本发明提供的引物,由序列表中序列1所示的引物1或其衍生物、序列表中序列2所示的引物2或其衍生物和序列表中序列3所示的引物3组成。
上述引物中,所述序列表中序列1所示的引物1的衍生物为序列1所示的单链DNA分子的5'端连接一种荧光序列(实施例是FAM序列标签);
所述序列表中序列2所示的引物2的衍生物为序列1所示的单链DNA分子的5'端连接另一种荧光序列(实施例是HEX序列标签)。
上述引物中,所述荧光基团序列为荧光序列FAM或荧光序列HEX。
上述引物中,所述引物1或其衍生物、所述引物2或其衍生物和所述引物3的摩尔比为1:1:1。
含有上述的引物的PCR试剂也是本发明保护的范围,在实施例中,带有FAM标签序列的正向引物F1、带有HEX标签序列的正向引物F2和反向引物R在KASP反应体系的终浓度均为0.6μM。
含有上述的引物或所述PCR试剂的试剂盒也是本发明保护的范围。
上述的引物或上述的PCR试剂或上述的试剂盒在如下1)-4)中至少一种中的应用也是本发明保护的范围:
1)鉴定或辅助鉴定小麦根系深度;
2)制备鉴定或辅助鉴定小麦根系深度产品;
3)检测或筛选或选育根系优良小麦;
4)制备检测或筛选或选育根系优良小麦产品。
上述应用中,所述根系优良小麦为深根小麦。
本发明的另一个目的是提供一种鉴定或辅助鉴定小麦根系深度的方法。
本发明提供的方法,包括如下步骤:用上述的引物对待侧小麦进行KASP反应,检测反应产物,
反应产物产生序列2所示DNA分子5'端连接荧光序列的颜色的待测小麦的根系深度大于反应产物产生序列1所示DNA分子5'端连接荧光序列的颜色的待测小麦。

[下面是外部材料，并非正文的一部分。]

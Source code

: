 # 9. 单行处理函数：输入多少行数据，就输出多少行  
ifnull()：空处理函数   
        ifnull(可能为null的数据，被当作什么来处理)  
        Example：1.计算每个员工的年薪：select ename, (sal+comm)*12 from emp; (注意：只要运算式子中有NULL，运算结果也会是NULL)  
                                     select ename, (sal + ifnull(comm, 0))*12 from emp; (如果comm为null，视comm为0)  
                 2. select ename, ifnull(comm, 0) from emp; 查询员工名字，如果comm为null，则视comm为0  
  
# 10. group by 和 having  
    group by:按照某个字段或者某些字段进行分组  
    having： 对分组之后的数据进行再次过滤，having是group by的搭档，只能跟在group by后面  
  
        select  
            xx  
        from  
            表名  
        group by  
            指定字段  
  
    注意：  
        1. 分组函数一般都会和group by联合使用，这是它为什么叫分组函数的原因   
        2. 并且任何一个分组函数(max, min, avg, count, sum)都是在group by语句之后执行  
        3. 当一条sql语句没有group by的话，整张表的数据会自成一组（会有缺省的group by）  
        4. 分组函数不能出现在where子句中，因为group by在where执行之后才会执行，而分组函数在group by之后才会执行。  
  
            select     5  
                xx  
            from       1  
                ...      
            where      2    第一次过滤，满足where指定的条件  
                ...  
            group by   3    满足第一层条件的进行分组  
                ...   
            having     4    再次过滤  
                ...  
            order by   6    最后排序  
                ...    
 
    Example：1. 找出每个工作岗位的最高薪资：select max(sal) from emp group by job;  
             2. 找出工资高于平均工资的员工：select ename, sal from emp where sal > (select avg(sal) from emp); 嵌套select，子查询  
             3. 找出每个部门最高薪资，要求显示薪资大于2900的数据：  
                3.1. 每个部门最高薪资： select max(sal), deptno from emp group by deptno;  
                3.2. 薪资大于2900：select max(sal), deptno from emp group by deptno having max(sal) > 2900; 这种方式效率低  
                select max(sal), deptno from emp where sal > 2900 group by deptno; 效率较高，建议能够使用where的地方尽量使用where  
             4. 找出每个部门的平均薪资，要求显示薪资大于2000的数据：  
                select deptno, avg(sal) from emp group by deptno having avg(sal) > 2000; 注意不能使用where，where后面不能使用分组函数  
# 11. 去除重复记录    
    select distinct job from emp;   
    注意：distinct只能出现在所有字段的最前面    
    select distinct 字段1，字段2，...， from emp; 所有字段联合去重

本发明第3个目的是提供一种选育根系优良的小麦的方法。
本发明提供的方法,为选育上述方法得到KASP扩增产物的颜色为序列2所示DNA分子5'端连接荧光序列的颜色的待测小麦,得到根系优良的小麦。
本发明的实验证明,本发明提供小麦分子育种领域用于筛选深根的分子标记(引物)及方法和应用。分析表明,基于SNP标记及其侧翼序列开发出的位于小麦6B染色体的KASP标记,能准确地对深根相关候选位点进行分型,预测小麦的根系深度。利用分子标记辅助选择育种技术能有效避免环境因素和人为误差对表型鉴定带来的影响。本发明的KASP分子标记,能提供强选择位点,提高深根育种材料选择的准确性,实现分子标记辅助选择根系深度的目标。
附图说明
图1为KASP标记在17份中国主推品种中的结果以及对应的根深对比结果。
具体实施方式
下述实施例中所使用的实验方法如无特殊说明,均为常规方法。
下述实施例中所用的材料、试剂等,如无特殊说明,均可从商业途径得到。
以下实施例进一步说明本发明的内容,但不应理解为对本发明的限制。以下实施例中所涉及实验技术或操作方法,如无特殊说明,均为本领域已知的常规实验技术或操作方法。

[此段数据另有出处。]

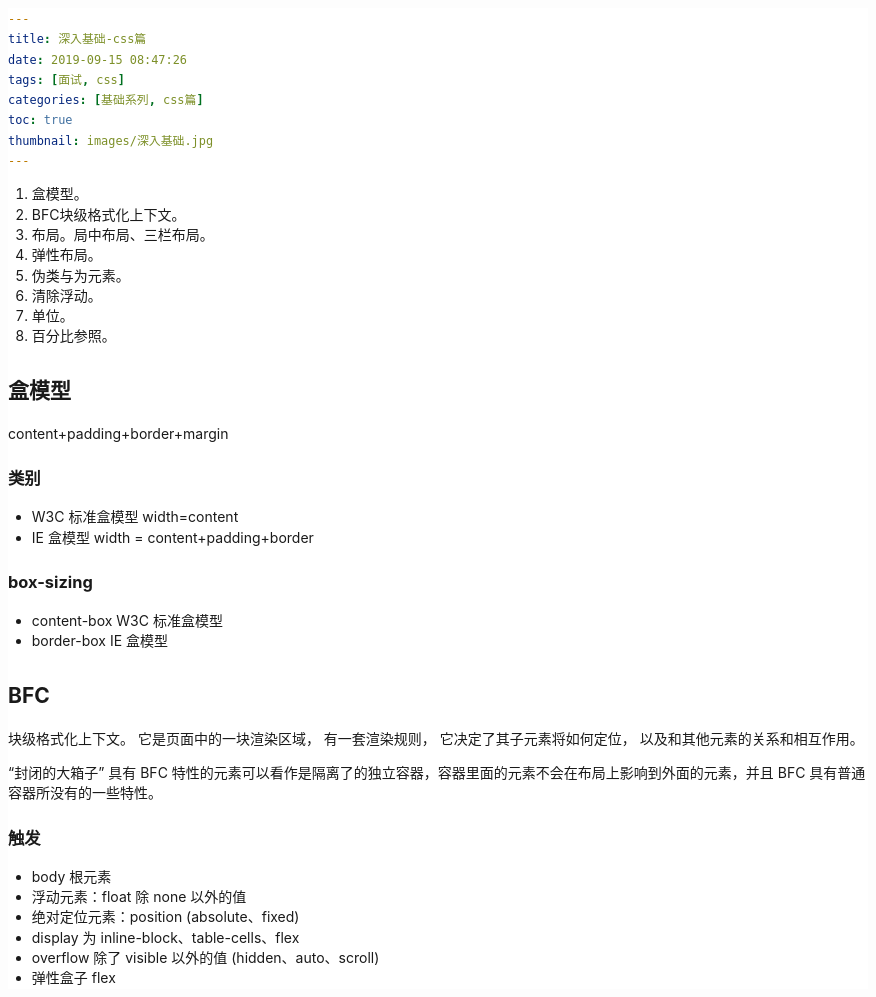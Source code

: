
 ```yaml
---
title: 深入基础-css篇
date: 2019-09-15 08:47:26
tags: [面试, css]
categories: [基础系列, css篇]
toc: true
thumbnail: images/深入基础.jpg
---
```


1. 盒模型。
2. BFC块级格式化上下文。
3. 布局。局中布局、三栏布局。
4. 弹性布局。
5. 伪类与为元素。
6. 清除浮动。
7. 单位。
8. 百分比参照。



## 盒模型

content+padding+border+margin

### 类别

- W3C 标准盒模型 width=content
- IE 盒模型 width = content+padding+border

### box-sizing

- content-box W3C 标准盒模型
- border-box IE 盒模型

## BFC

块级格式化上下文。
它是页面中的一块渲染区域，
有一套渲染规则，
它决定了其子元素将如何定位，
以及和其他元素的关系和相互作用。

“封闭的大箱子”
具有 BFC 特性的元素可以看作是隔离了的独立容器，容器里面的元素不会在布局上影响到外面的元素，并且 BFC 具有普通容器所没有的一些特性。

### 触发

- body 根元素
- 浮动元素：float 除 none 以外的值
- 绝对定位元素：position (absolute、fixed)
- display 为 inline-block、table-cells、flex
- overflow 除了 visible 以外的值 (hidden、auto、scroll)
- 弹性盒子 flex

实施例1、小麦根深相关SNP位点的定位及分子标记及检测方法的建立
一、自然群体
通过收集来自中国北方冬麦区和黄淮冬麦区的323份小麦种质组成自然群体。
二、管栽法鉴定自然群体根系深度
利用挖掘机挖掘180cm深度土坑。将相应长度的聚氯乙烯(PVC)管(厚度3.2mm、直径11cm)整齐排放于土坑中。裁剪相应长度的聚乙烯(PE)薄膜管(厚度0.2mm、直径10cm),利用热封机将一端封口,并利用打孔器在封口上方3cm处打孔。将等量土壤(由壤土和复合有机肥混合而成,质量比为50∶1)装入薄膜管,土柱的土壤容重为1.13g cm-3,随后将土柱放入PVC管中。每管浇水至80%田间持水量,播种8粒,覆土2cm,待幼苗长至三叶期时,间苗至3株。生长期间分别于越冬期、返青期及拔节期等量补水,每次补水至75%-80%田间持水量。孕穗期调查根系深度,即将土柱抽出,小心剖开PE管,从底端开始冲洗,当发现底部小麦根时,记录所在位置与茎基部的距离,即根系深度。试验重复三次,随机区组设计。
三、KASP标记的开发
为了方便对小麦候选材料根系深度的监测,设计如下KASP标记引物,按照KASP设计原则,基于差异位点(A/G)设计两条正向PCR引物(F1、F2),并分别加上标签序列:FAM(5’GAAGGTGACCAAGTTCATGCT 3’)和HEX(5’GAAGGTCGGAGTCAACGGATT 3’),同时设计一条通用反向引物R,引物序列如下所示:
正向引物F1:5’ACATCCACACCACCCATCCAAA 3’
带有FAM标签序列的正向引物F1:5’GAAGGTGACCAAGTTCATGCTACATCCACACCACCCATCCAAA 3’(序列1:正向引物F1的5’端上FAM序列标签)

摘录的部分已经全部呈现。